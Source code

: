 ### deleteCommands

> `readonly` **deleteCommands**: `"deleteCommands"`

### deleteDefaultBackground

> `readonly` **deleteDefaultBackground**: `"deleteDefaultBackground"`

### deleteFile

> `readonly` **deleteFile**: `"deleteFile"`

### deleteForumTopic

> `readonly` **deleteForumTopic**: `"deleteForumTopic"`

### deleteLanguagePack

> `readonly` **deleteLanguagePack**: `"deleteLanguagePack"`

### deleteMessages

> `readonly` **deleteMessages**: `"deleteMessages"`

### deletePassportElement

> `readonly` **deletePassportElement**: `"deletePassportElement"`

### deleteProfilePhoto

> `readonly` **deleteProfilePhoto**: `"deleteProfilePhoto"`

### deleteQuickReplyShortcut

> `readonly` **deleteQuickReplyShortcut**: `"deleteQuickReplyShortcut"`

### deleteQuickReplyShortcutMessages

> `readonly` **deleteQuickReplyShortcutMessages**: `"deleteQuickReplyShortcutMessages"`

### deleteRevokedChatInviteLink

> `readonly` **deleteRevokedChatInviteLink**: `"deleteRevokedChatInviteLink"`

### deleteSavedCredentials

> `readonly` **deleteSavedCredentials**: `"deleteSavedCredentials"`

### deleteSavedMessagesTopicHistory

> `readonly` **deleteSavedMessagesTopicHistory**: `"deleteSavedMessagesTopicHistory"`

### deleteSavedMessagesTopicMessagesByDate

--------------------------------------------------

Exercise requirements: Looking only at the entries, count the lines that contain the word "deleteLanguagePack", then state that count and nothing else.

Task answer: 2